#  Business Understanding

##  Project Overview

This project aims to build a predictive model that determines whether a client will subscribe to a **bank term deposit**, based on data collected from direct marketing campaigns conducted via phone calls. The goal is to empower the bank’s marketing team with insights and tools to better target potential subscribers, improve campaign efficiency, and reduce operational costs.

---

##  Business Problem

The bank is investing in direct marketing campaigns, but not all efforts lead to successful conversions. By identifying the characteristics and behaviors of clients who are most likely to subscribe, the bank can focus its resources on high-probability leads — ultimately improving the **Return on Marketing Investment (ROMI)**.

---

##  Project Goals

- **Predict Client Behavior**: Build a machine learning model to predict whether a client will say *“yes”* or *“no”* to subscribing to a term deposit.
- **Discover Key Drivers**: Identify and interpret the factors that significantly influence a client's decision to subscribe.
- **Support Decision-Making**: Provide actionable recommendations that the marketing team can use to optimize targeting strategies and resource allocation.

---

##  Success Criteria

- A classification model with strong performance, measured by:
  - Accuracy
  - Precision
  - Recall
  - F1-Score
- A well-documented and reproducible end-to-end analysis using version control.
- Business insights that are interpretable and actionable by stakeholders.

---

##  Key Business Questions

1. What are the most influential factors that determine whether a client subscribes?
2. Are certain client demographics (age, job, education) more likely to subscribe?
3. Does the timing or duration of the last contact influence subscription rates?
4. Are previous interactions with the bank predictive of subscription?
5. Can we identify client segments with higher subscription potential?

---

##  Hypothesis Statement

**H₀ (Null Hypothesis):** Duration of the last contact has **no significant effect** on a client’s likelihood to subscribe to a term deposit.  
**H₁ (Alternative Hypothesis):** Duration of the last contact **significantly affects** a client’s likelihood to subscribe.
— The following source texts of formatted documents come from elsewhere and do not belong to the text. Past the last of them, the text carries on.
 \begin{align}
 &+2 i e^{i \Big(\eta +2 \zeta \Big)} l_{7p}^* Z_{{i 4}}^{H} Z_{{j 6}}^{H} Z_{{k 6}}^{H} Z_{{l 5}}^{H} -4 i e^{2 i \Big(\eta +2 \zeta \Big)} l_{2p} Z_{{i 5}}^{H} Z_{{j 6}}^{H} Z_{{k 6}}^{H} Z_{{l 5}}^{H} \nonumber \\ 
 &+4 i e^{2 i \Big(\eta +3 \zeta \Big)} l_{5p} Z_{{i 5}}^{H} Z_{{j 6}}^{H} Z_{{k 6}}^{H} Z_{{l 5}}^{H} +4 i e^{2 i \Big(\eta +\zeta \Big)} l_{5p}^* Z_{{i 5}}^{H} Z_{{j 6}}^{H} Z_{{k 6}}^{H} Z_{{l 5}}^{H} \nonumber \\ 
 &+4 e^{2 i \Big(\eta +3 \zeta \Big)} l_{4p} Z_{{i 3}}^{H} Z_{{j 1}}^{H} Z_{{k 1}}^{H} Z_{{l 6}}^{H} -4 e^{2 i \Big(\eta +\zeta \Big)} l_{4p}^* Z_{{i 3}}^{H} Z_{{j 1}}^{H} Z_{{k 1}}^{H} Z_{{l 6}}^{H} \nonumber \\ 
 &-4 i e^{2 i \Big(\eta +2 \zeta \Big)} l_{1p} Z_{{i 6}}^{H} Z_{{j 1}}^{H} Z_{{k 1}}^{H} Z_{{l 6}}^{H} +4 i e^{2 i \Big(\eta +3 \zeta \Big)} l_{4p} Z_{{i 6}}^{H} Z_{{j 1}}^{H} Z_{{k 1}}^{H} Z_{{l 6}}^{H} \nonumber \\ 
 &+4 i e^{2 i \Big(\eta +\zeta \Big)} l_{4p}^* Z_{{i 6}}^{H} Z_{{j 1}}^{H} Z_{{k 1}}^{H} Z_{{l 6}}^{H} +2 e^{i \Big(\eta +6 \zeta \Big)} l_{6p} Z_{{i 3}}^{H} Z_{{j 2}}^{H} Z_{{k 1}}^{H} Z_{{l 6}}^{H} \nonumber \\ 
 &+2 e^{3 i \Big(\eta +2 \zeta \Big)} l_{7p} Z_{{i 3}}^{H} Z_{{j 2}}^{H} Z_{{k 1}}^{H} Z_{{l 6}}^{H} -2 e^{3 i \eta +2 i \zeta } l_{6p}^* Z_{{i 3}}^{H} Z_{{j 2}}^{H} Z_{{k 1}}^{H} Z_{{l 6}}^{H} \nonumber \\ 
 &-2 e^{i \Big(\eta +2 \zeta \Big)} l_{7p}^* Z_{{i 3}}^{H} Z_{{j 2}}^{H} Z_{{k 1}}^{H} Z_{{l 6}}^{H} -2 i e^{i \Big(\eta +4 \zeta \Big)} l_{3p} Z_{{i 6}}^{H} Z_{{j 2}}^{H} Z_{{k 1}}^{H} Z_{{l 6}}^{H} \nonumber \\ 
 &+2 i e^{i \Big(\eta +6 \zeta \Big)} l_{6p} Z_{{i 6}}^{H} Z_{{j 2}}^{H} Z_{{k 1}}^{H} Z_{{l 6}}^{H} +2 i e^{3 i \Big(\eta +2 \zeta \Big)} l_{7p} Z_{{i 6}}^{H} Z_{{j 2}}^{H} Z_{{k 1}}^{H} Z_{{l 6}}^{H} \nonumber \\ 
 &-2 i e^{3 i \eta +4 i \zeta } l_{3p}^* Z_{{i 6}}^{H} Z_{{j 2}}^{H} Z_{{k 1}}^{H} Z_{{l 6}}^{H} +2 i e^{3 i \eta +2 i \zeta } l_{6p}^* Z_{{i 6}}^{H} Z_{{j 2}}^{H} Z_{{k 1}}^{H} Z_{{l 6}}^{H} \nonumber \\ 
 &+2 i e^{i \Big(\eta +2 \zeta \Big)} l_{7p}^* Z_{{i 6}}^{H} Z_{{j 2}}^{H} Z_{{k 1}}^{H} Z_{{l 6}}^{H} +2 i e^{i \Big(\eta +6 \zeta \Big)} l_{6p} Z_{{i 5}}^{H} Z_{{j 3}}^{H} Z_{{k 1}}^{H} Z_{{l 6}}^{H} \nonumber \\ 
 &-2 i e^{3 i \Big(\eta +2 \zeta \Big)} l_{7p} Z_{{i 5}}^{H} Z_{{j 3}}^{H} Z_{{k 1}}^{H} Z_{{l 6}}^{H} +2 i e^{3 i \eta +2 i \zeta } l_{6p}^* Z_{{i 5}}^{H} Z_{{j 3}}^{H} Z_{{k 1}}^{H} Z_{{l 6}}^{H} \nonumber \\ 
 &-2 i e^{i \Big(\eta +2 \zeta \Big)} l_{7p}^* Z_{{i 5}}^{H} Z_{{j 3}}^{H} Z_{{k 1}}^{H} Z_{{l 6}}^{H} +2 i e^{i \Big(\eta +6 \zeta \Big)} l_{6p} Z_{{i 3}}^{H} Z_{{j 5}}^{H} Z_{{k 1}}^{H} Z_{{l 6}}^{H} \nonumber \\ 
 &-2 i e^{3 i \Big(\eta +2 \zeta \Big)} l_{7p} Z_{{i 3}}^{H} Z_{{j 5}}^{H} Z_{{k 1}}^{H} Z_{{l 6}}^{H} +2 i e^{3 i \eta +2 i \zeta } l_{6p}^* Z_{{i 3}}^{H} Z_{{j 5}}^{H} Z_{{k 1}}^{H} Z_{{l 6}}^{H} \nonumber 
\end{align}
 This hypothesis will be tested using statistical and visual analysis during the EDA phase.


## Importations

In [None]:
# 📦 Core Libraries
import numpy as np
import pandas as pd

# 📊 Visualization Libraries
import matplotlib.pyplot as plt
import seaborn as sns
import plotly.express as px

# ⚙️ Data Preprocessing
from sklearn.preprocessing import LabelEncoder, StandardScaler
from sklearn.model_selection import train_test_split, GridSearchCV
from sklearn.pipeline import Pipeline

# 🧠 Modeling
from sklearn.linear_model import LogisticRegression
from sklearn.ensemble import RandomForestClassifier
from xgboost import XGBClassifier

# 🧪 Evaluation
from sklearn.metrics import (
    classification_report,
    confusion_matrix,
    accuracy_score,
    precision_score,
    recall_score,
    f1_score,
    roc_auc_score,
    roc_curve
)

# ⚖️ Imbalanced Data Handling
from imblearn.over_sampling import SMOTE

# 💾 Model Persistence
import joblib

# 📋 General Utilities
import warnings
warnings.filterwarnings("ignore")

# 📊 Statistical Testing & Model Interpretability (Optional but added for completeness)
import statsmodels.api as sm  # For hypothesis testing/logistic regression summary
import shap  # SHAP values for model explainability
import eli5  # Feature importance explanations (works well with sklearn)